これは機内液晶より高い解像度の機材で見れるという点でメリットはあるが、映画のラインナップがやはり格安で全然ダメで、いい映画がまったくなくMたちに呆れられてしまった。まあそういうところで経費を削ってるのかもね。

 俺は1本「深夜食堂」だけ見たが、日本はこういう素材のうまみのとろろかけご飯映画ばかり作っていてはいかんと思う。我らが小林薫を擁してもこれでは伝わらぬ。外国人や若者には見てもらえぬ。「天皇の料理番」級の骨太ドラマを映画で作ってほしい。「そうか。陛下のお料理番というのは、言われるままに飯を炊くだけか。おれにもできそうだな」と篤三を挑発した小林薫の無表情はすごかった。あの日本を見せてほしい。

 Mと萌は Netflix でコリアン映画をけっこう見てるのだが、日本映画はまったく見ない。それは日本がこういう純文学とろろかけ映画ばかり送ってくるからだ。外国人に見せたいなら、素材の旨味がわからなくても面白い映画を作らなければ。

◇     ◇



 無事関西空港着。疲れているが俺と萌は興奮して眠くないのでコンビニで軽食を買い、びゅーびゅー生暖かい風が吹く関空とホテルの周りを萌とぐるぐると歩く(奥様は先に寝た)。俺たちは外国人目線なので何を見てもおーすごいジャパン! クールジャパンやで! となってしまって笑いが止まらない。空港でたくさん見かけたアジアからのお客さんもそうであってくれたらいいな。

 風は強いが暴風というほどではない。「ええか、ここが大阪やで。よーく見とき!」と公衆内で俺が浮かれていると、萌が「お父さんシャラップ・シャラップ・シャットアップ!」とツッコミを入れる。ええでええでその感じや。夕方7時 (カナダ時間午前3時)、ベッドに入る。明日の朝の5時頃までできれば眠りたい。

 =======================
■15/07/17(金) □ 沖縄カーナビ苦戦
 =======================

 夕方7時に寝て断続的に目覚めつつ2時に起きる。計6時間強。もっと寝ていたいがカナダ時間ではもう朝の10時なので致し方なし。

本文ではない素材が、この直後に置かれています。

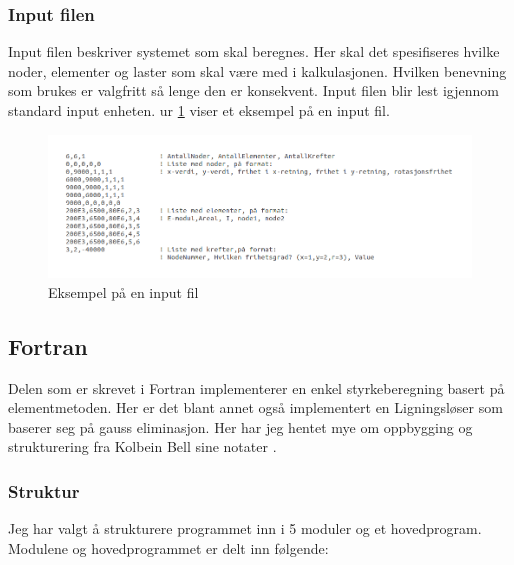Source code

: \documentclass[10pt,a4paper, norsk]{article}
\begin{document}
\subsubsection{Input filen}
Input filen beskriver systemet som skal beregnes. Her skal det spesifiseres hvilke noder, elementer og laster som skal være med i kalkulasjonen. Hvilken benevning som brukes er valgfritt så lenge den er konsekvent. Input filen blir lest igjennom standard input enheten. 
ur \ref{fig:input} viser et eksempel på en input fil.

\begin{figure}[h]
\centering
\includegraphics[scale=0.5]{input.png} 
\caption{Eksempel på en input fil}
\label{fig:input}
\end{figure}


\subsection{Fortran}
Delen som er skrevet i Fortran implementerer en enkel styrkeberegning basert på elementmetoden. Her er det blant annet også implementert en Ligningsløser som baserer seg på gauss eliminasjon. Her har jeg hentet mye om oppbygging og strukturering fra Kolbein Bell sine notater \cite{KolbeinBellFortran} \cite{KolbeinBellProgram}.  


\subsubsection{Struktur}
Jeg har valgt å strukturere programmet inn i 5 moduler og et hovedprogram. Modulene og hovedprogrammet er delt inn følgende:
\end{document}
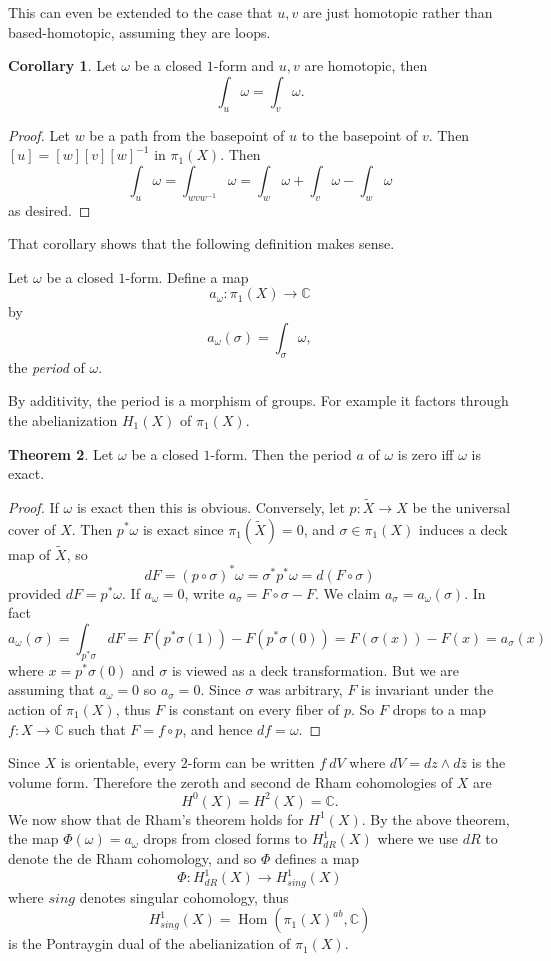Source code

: \documentclass[12pt]{book}
\newcommand{\CC}{\mathbb{C}}
\DeclareMathOperator{\Hom}{Hom}
\newcommand{\dfn}[1]{\emph{#1}\index{#1}}
\theoremstyle{definition}
\newtheorem{theorem}{Theorem}[chapter]
\newtheorem{corollary}[theorem]{Corollary}
\newenvironment{definition}
  {\pushQED{\qed}\renewcommand{\qedsymbol}{$\diamondsuit$}\definitionx}
  {\popQED\endexamplex}
\begin{document}
This can even be extended to the case that $u,v$ are just homotopic rather than based-homotopic, assuming they are loops.

\begin{corollary}
Let $\omega$ be a closed $1$-form and $u,v$ are homotopic, then
$$\int_u \omega = \int_v \omega.$$
\end{corollary}
\begin{proof}
Let $w$ be a path from the basepoint of $u$ to the basepoint of $v$.
Then $[u] = [w][v][w]^{-1}$ in $\pi_1(X)$. Then
$$\int_u \omega = \int_{wvw^{-1}} \omega = \int_w \omega + \int_v \omega - \int_w \omega$$
as desired.
\end{proof}

That corollary shows that the following definition makes sense.

\begin{definition}
Let $\omega$ be a closed $1$-form. Define a map
$$a_\omega: \pi_1(X) \to \CC$$
by
$$a_\omega(\sigma) = \int_\sigma \omega,$$
the \dfn{period} of $\omega$.
\end{definition}

By additivity, the period is a morphism of groups.
For example it factors through the abelianization $H_1(X)$ of $\pi_1(X)$.

\begin{theorem}
Let $\omega$ be a closed $1$-form. Then the period $a$ of $\omega$ is zero iff $\omega$ is exact.
\end{theorem}
\begin{proof}
If $\omega$ is exact then this is obvious.
Conversely, let $p: \tilde X \to X$ be the universal cover of $X$.
Then $p^*\omega$ is exact since $\pi_1(\tilde X) = 0$, and $\sigma \in \pi_1(X)$ induces a deck map of $\tilde X$, so
$$dF = (p \circ \sigma)^* \omega = \sigma^* p^* \omega = d(F \circ \sigma)$$
provided $dF = p^*\omega$.
If $a_\omega = 0$, write $a_\sigma = F \circ \sigma - F$.
We claim $a_\sigma = a_\omega(\sigma)$. In fact
$$a_\omega(\sigma) = \int_{p^*\sigma} dF = F(p^*\sigma(1)) - F(p^*\sigma(0)) = F(\sigma(x)) - F(x) = a_\sigma(x)$$
where $x = p^*\sigma(0)$ and $\sigma$ is viewed as a deck transformation.
But we are assuming that $a_\omega = 0$ so $a_\sigma = 0$.
Since $\sigma$ was arbitrary, $F$ is invariant under the action of $\pi_1(X)$, thus $F$ is constant on every fiber of $p$.
So $F$ drops to a map $f: X \to \CC$ such that $F = f \circ p$, and hence $df = \omega$.
\end{proof}

Since $X$ is orientable, every $2$-form can be written $f~dV$ where $dV = dz \wedge d\overline z$ is the volume form.
Therefore the zeroth and second de Rham cohomologies of $X$ are
$$H^0(X) = H^2(X) = \CC.$$
We now show that de Rham's theorem holds for $H^1(X)$.
By the above theorem, the map $\Phi(\omega) = a_\omega$ drops from closed forms to $H^1_{dR}(X)$ where we use $dR$ to denote the de Rham cohomology, and so $\Phi$ defines a map
$$\Phi: H^1_{dR}(X) \to H^1_{sing}(X)$$
where $sing$ denotes singular cohomology, thus
$$H^1_{sing}(X) = \Hom(\pi_1(X)^{ab}, \CC)$$
is the Pontraygin dual of the abelianization of $\pi_1(X)$.
\end{document}
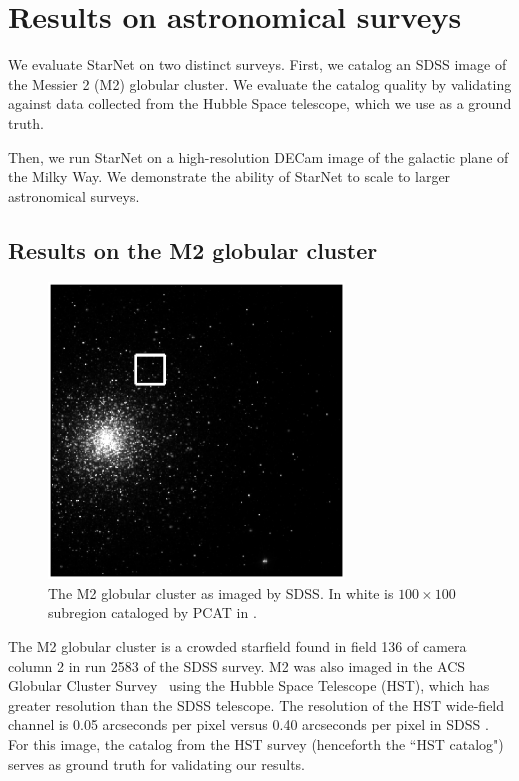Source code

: \section{Results on astronomical surveys}

We evaluate StarNet on two distinct surveys. First, we catalog an SDSS image of the Messier 2 (M2) globular cluster. 
We evaluate the catalog quality by validating against data collected from 
the Hubble Space telescope, which we use as a ground truth. 

Then, we run StarNet on a high-resolution DECam image of the galactic plane of the Milky Way. 
We demonstrate the ability of StarNet to scale to larger astronomical surveys.

\subsection{Results on the M2 globular cluster}
\label{sec:results_on_m2}

\begin{figure}[tb]
    \centering
    \includegraphics[width=0.7\textwidth]{figures_vg/m2_results/m2_regions.eps}
    \caption{The M2 globular cluster as imaged by SDSS. In white is $100 \times 100$ subregion 
    cataloged by PCAT in \cite{Feder_2019}. }
    \label{fig:m2_region}
\end{figure}

The M2 globular cluster is a crowded starfield found in field 136 of camera column 2 in run 2583 of the SDSS survey. 
M2 was also imaged in the ACS Globular Cluster Survey~\citep{Sarajedini_2007}
using the Hubble Space Telescope (HST),
which has greater resolution than the SDSS telescope.
The resolution of the HST wide-field channel is 0.05 arcseconds per pixel versus
0.40 arcseconds per pixel in SDSS \citep{hubble_about, sdss_about}.
For this image, the catalog from the HST survey (henceforth the ``HST catalog")
serves as ground truth for validating our results.

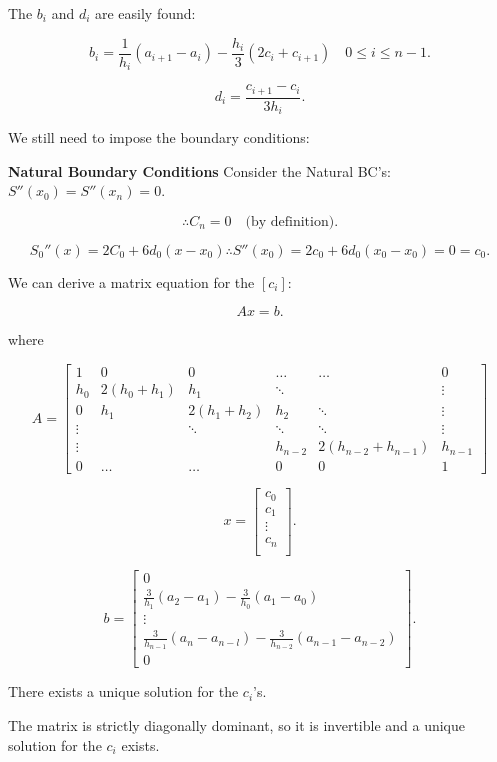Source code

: \documentclass[12pt]{article}
\begin{document}
The $b_i$ and $d_i$ are easily found:

\[
  b_i = \frac{1}{h_i}(a_{i+1} - a_i) - \frac{h_i}{3} (2c_i + c_{i+1}) \quad 0 \leq i \leq n-1
.\]

\[
  d_i = \frac{c_{i+1} - c_i}{3h_i}
.\]

We still need to impose the boundary conditions:

\textbf{Natural Boundary Conditions}
Consider the Natural BC's: $S''(x_0) = S''(x_n) = 0$.

\[
\therefore C_n = 0 \quad\text{(by definition)}
.\]

\[
S_0''(x) = 2C_0 + 6d_0(x-x_0) \therefore S''(x_0) = 2c_0 + 6d_0(x_0-x_0) = 0 =
c_0
.\]

We can derive a matrix equation for the $[c_i]$:

\[
Ax = b
.\]

where 

\[
  A = \begin{bmatrix}
    1 & 0 & 0 & \dots & \dots &  0 \\
    h_0 & 2(h_0+h_1) & h_1 & \ddots & &  \vdots\\
    0 & h_1 & 2(h_1+h_2) & h_2 & \ddots  & \vdots\\
    \vdots & & \ddots & \ddots & \ddots  & \vdots\\
    \vdots & & & h_{n-2} & 2(h_{n-2}+h_{n-1}) & h_{n-1}  \\
    0 & \dots & \dots & 0 & 0 & 1
  \end{bmatrix}
\]

\[
 x=\begin{bmatrix}
 c_0\\
 c_1\\
 \vdots\\
 c_n\\
 \end{bmatrix}
.\]

\[
b=\begin{bmatrix}
0\\
\frac{3}{h_1}(a_2-a_1)-\frac{3}{h_0}(a_1-a_0)\\
\vdots\\
\frac{3}{h_{n-1}}(a_{n}-a_{n-l})-\frac{3}{h_{n-2}}(a_{n-1}-a_{n-2})\\
0
\end{bmatrix}
.\]

There exists a unique solution for the $c_i$'s.

The matrix is strictly diagonally dominant, so it is invertible and a unique
solution for the $c_i$ exists.
\end{document}
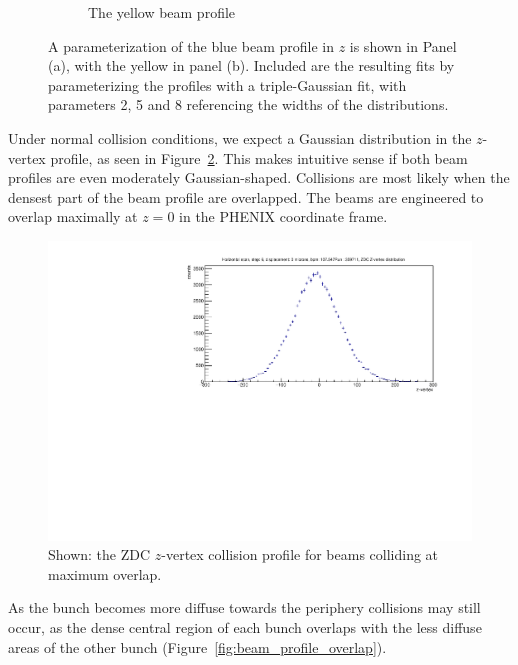 \begin{figure}
\begin{subfigure}[b]{0.8\textwidth}
    \caption{The yellow beam profile}
  \end{subfigure}
  \caption{
    A parameterization of the blue beam profile in $z$ is shown in Panel (a),
    with the yellow in panel (b). Included are the resulting fits by
    parameterizing the profiles with a triple-Gaussian fit, with parameters 2, 5
    and 8 referencing the widths of the distributions.
  }
  \label{fig:z_profile}
\end{figure}

Under normal collision conditions, we expect a Gaussian distribution in the
$z$-vertex profile, as seen in Figure~\ref{fig:zdc_zprofile_max_overlap}. This
makes intuitive sense if both beam profiles are even moderately
Gaussian-shaped. Collisions are most likely when the densest part of the beam
profile are overlapped. The beams are engineered to overlap maximally at $z=0$
in the PHENIX coordinate frame.

\begin{figure}[ht]
  \centering
  \includegraphics[width=0.8\linewidth]{./figures/zdc_zvtx_max_overlap_359711.pdf}
  \caption{
    Shown: the ZDC $z$-vertex collision profile for beams colliding at maximum
    overlap. 
  }
  \label{fig:zdc_zprofile_max_overlap}
\end{figure}

As the bunch becomes more diffuse towards the periphery collisions may still
occur, as the dense central region of each bunch overlaps with the less diffuse
areas of the other bunch (Figure~\ref{fig:beam_profile_overlap}).

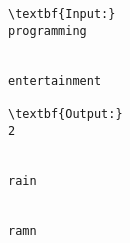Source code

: \begin{verbatim}
\textbf{Input:}
programming


entertainment

\textbf{Output:}
2


rain


ramn \end{verbatim}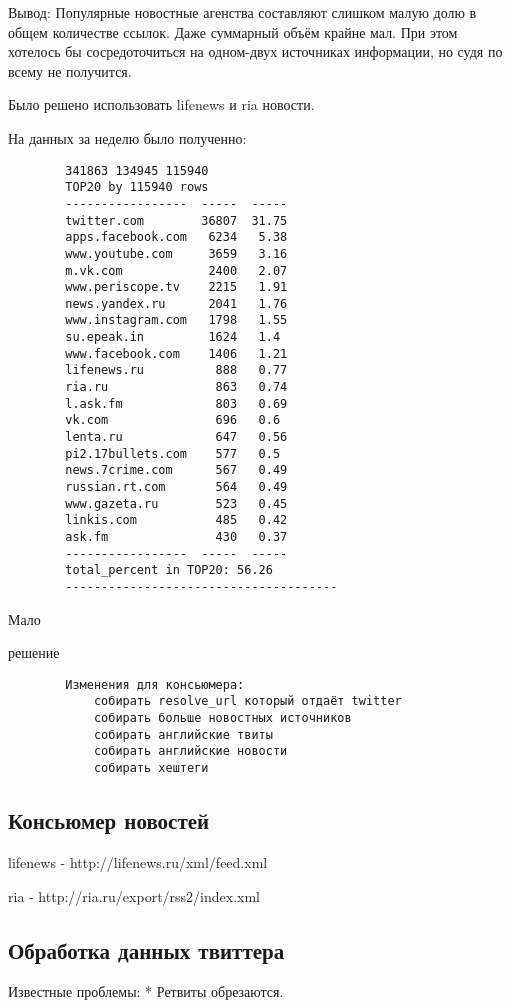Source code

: 


        Вывод:
        Популярные новостные агенства составляют слишком малую долю в общем количестве ссылок. Даже суммарный объём крайне мал. При этом хотелось бы сосредоточиться на одном-двух источниках информации, но судя по всему не получится.

        Было решено использовать lifenews и ria новости.

        На данных за неделю было полученно:
        \begin{verbatim}
        341863 134945 115940
        TOP20 by 115940 rows
        -----------------  -----  -----
        twitter.com        36807  31.75
        apps.facebook.com   6234   5.38
        www.youtube.com     3659   3.16
        m.vk.com            2400   2.07
        www.periscope.tv    2215   1.91
        news.yandex.ru      2041   1.76
        www.instagram.com   1798   1.55
        su.epeak.in         1624   1.4
        www.facebook.com    1406   1.21
        lifenews.ru          888   0.77
        ria.ru               863   0.74
        l.ask.fm             803   0.69
        vk.com               696   0.6
        lenta.ru             647   0.56
        pi2.17bullets.com    577   0.5
        news.7crime.com      567   0.49
        russian.rt.com       564   0.49
        www.gazeta.ru        523   0.45
        linkis.com           485   0.42
        ask.fm               430   0.37
        -----------------  -----  -----
        total_percent in TOP20: 56.26
        --------------------------------------
        \end{verbatim}

        Мало

        решение
        \begin{verbatim}
        Изменения для консьюмера:
            собирать resolve_url который отдаёт twitter
            собирать больше новостных источников
            собирать английские твиты
            собирать английские новости
            собирать хештеги
        \end{verbatim}

    \subsection{Консьюмер новостей}
        lifenews - http://lifenews.ru/xml/feed.xml

        ria - http://ria.ru/export/rss2/index.xml


    \subsection{Обработка данных твиттера}
        Известные проблемы: 
        * Ретвиты обрезаются.

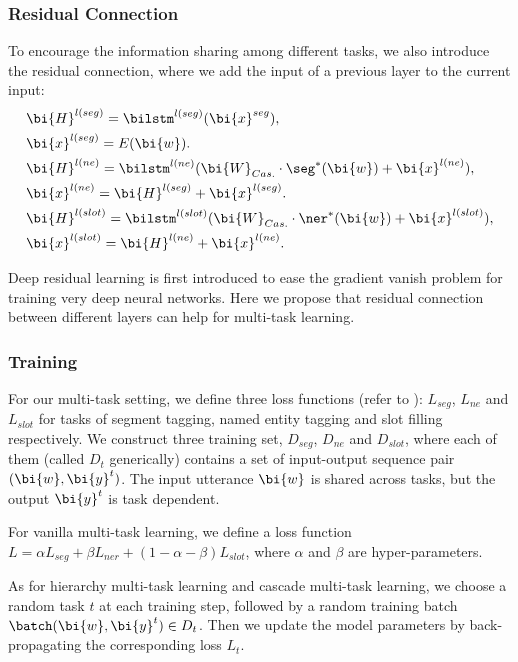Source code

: \subsubsection{Residual Connection}
To encourage the information sharing among different tasks,
we also introduce the residual connection,
where we add the input of a previous layer to the current input:
\begin{eqnarray*}
	& \bi{H}^{l(seg)}=\bilstm^{l(seg)}(\bi{x}^{seg}), \\
	& \bi{x}^{l(seg)}=E(\bi{w}). \\
	& \bi{H}^{l(ne)}=\bilstm^{l(ne)}(\bi{W}_{Cas.}\cdot \seg^*(\bi{w})+\bi{x}^{l(ne)}), \\
	& \bi{x}^{l(ne)}= \bi{H}^{l(seg)}+\bi{x}^{l(seg)}. \\
	& \bi{H}^{l(slot)}=\bilstm^{l(slot)}(\bi{W}_{Cas.}\cdot 
	\ner^*(\bi{w})+\bi{x}^{l(slot)}), \\
	& \bi{x}^{l(slot)}= \bi{H}^{l(ne)}+\bi{x}^{l(ne)}.
\end{eqnarray*}

Deep residual learning \cite{he2016deep} is first introduced to ease the gradient vanish problem for training very deep neural networks.
Here we propose that residual connection between different layers can help for multi-task learning.

\subsubsection{Training}
\label{sec:training}
For our multi-task setting, 
we define three loss functions (refer to ):
$L_{seg}$, $L_{ne}$ and $L_{slot}$ for tasks of segment tagging, named entity tagging and slot filling respectively.
We construct three training set,
$D_{seg}$, $D_{ne}$ and $D_{slot}$,
where each of them (called $D_t$ generically) contains a set of 
input-output sequence pair $(\bi{w}, \bi{y}^t)$.
The input utterance $\bi{w}$ is shared across tasks, but the output $\bi{y}^t$ is task dependent.

For vanilla multi-task learning,
we define a loss function $L=\alpha L_{seg}+\beta L_{ner}+(1-\alpha-\beta)L_{slot}$, 
where $\alpha$ and $\beta$ are hyper-parameters.

As for hierarchy multi-task learning and cascade multi-task learning,
we choose a random task $t$ at each training step,
followed by a random training batch $\batch(\bi{w}, \bi{y}^t) \in D_t$.
Then we update the model parameters by back-propagating
the corresponding loss $L_t$.
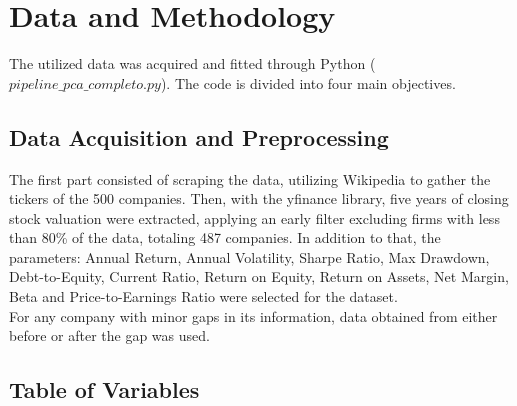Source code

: \documentclass[eng]{ajceam-class}
\begin{document}
\section{Data and Methodology}

The utilized data was acquired and fitted through Python ($pipeline\_pca\_completo.py$). The code is divided into four main objectives.

\subsection{Data Acquisition and Preprocessing}

The first part consisted of scraping the data, utilizing Wikipedia to gather the tickers of the 500 companies. Then, with the yfinance library, five years of closing stock valuation were extracted, applying an early filter excluding firms with less than 80\% of the data, totaling 487 companies. In addition to that, the parameters: Annual Return, Annual Volatility, Sharpe Ratio, Max Drawdown, Debt-to-Equity, Current Ratio, Return on Equity, Return on Assets, Net Margin, Beta and Price-to-Earnings Ratio were selected for the dataset.\\

For any company with minor gaps in its information, data obtained from either before or after the gap was used.

\subsection{Table of Variables}
\end{document}
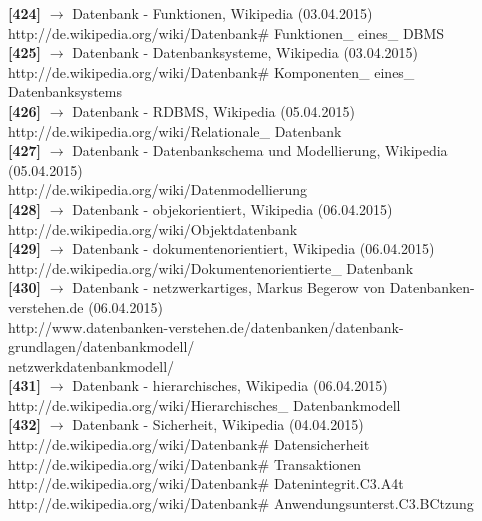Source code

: \documentclass[12pt,a4paper]{report}
\begin{document}
\begin{onehalfspace}
\noindent
\textbf{[424]} $\rightarrow$ Datenbank - Funktionen, Wikipedia (03.04.2015)\\
http://de.wikipedia.org/wiki/Datenbank\# Funktionen\_ eines\_ DBMS\\

\noindent
\textbf{[425]} $\rightarrow$ Datenbank - Datenbanksysteme, Wikipedia (03.04.2015)\\
http://de.wikipedia.org/wiki/Datenbank\# Komponenten\_ eines\_ Datenbanksystems\\

\noindent
\textbf{[426]} $\rightarrow$ Datenbank - RDBMS, Wikipedia (05.04.2015)\\
http://de.wikipedia.org/wiki/Relationale\_ Datenbank\\

\noindent
\textbf{[427]} $\rightarrow$ Datenbank - Datenbankschema und Modellierung, Wikipedia (05.04.2015)\\
http://de.wikipedia.org/wiki/Datenmodellierung\\

\noindent
\textbf{[428]} $\rightarrow$ Datenbank - objekorientiert, Wikipedia (06.04.2015)\\
http://de.wikipedia.org/wiki/Objektdatenbank\\

\noindent
\textbf{[429]} $\rightarrow$ Datenbank - dokumentenorientiert, Wikipedia (06.04.2015)\\
http://de.wikipedia.org/wiki/Dokumentenorientierte\_ Datenbank\\

\noindent
\textbf{[430]} $\rightarrow$ Datenbank - netzwerkartiges, Markus Begerow von Datenbanken-verstehen.de (06.04.2015)\\
http://www.datenbanken-verstehen.de/datenbanken/datenbank-grundlagen/datenbankmodell/\\netzwerkdatenbankmodell/\\

\noindent
\textbf{[431]} $\rightarrow$ Datenbank - hierarchisches, Wikipedia (06.04.2015)\\
http://de.wikipedia.org/wiki/Hierarchisches\_ Datenbankmodell\\

\noindent
\textbf{[432]} $\rightarrow$ Datenbank - Sicherheit, Wikipedia (04.04.2015)\\
http://de.wikipedia.org/wiki/Datenbank\# Datensicherheit\\
http://de.wikipedia.org/wiki/Datenbank\# Transaktionen\\
http://de.wikipedia.org/wiki/Datenbank\# Datenintegrit.C3.A4t\\
http://de.wikipedia.org/wiki/Datenbank\# Anwendungsunterst.C3.BCtzung\\


\end{onehalfspace}
\end{document}
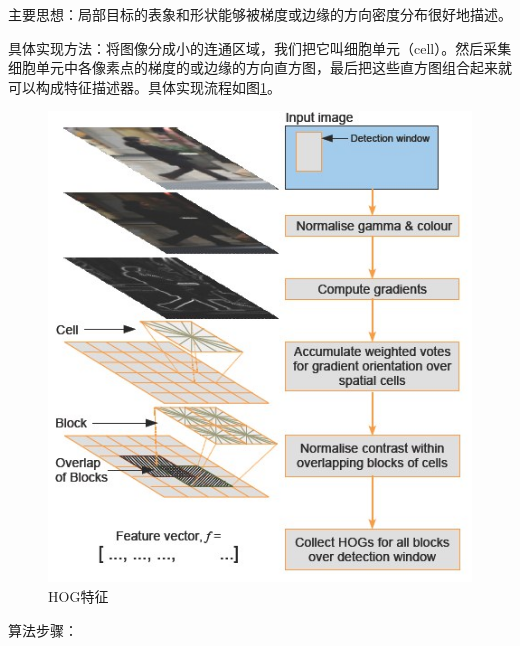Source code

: \documentclass[12pt]{article}
\begin{document}
{\color{blue}主要思想}：局部目标的表象和形状能够被梯度或边缘的方向密度分布很好地描述。

{\color{blue}具体实现方法}：将图像分成小的连通区域，我们把它叫细胞单元（cell）。然后采集细胞单元中各像素点的梯度的或边缘的方向直方图，最后把这些直方图组合起来就可以构成特征描述器。具体实现流程如图\ref{fig:shixian}。
        \begin{figure}
            \centering
            \includegraphics[width=0.4\linewidth]{flowchart}
            \caption{HOG特征}
            \label{fig:shixian}
        \end{figure}

{\color{blue}算法步骤}：
\end{document}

 台風は今まさに中心が神戸あたりに達しているようだが、大阪は雨は強いものの風はさほどでもなさそう。――あ、すでに大阪府の暴風警報は朝4時過ぎに解除されてるとのこと。飛行機は定時発。よかった。

> これ、ヤバイな……
> 普通に学校あるやつやん……
>
> てか、毎度毎度なんやねん
> 結局大阪には台風来ないみたいなやつ!
> 大阪のことオチに使うのマジやめろよ

 と、大阪っていつもこうなんだそうだ。学生が怒ってる。はは :-)。

 沖縄は曇り、降っていないし風も吹いていないとのこと。よし。うまくいっている。関空はバスターミナルみたいなオープンな店や食事処と空港施設が混在した面白い空港だった。時間と空腹があればあれもこれも食ってみたいと思う。おっちゃんたちが「(台風が鼻の先なのに飛べるんだから)奇跡やな!」と声を掛け合っていた。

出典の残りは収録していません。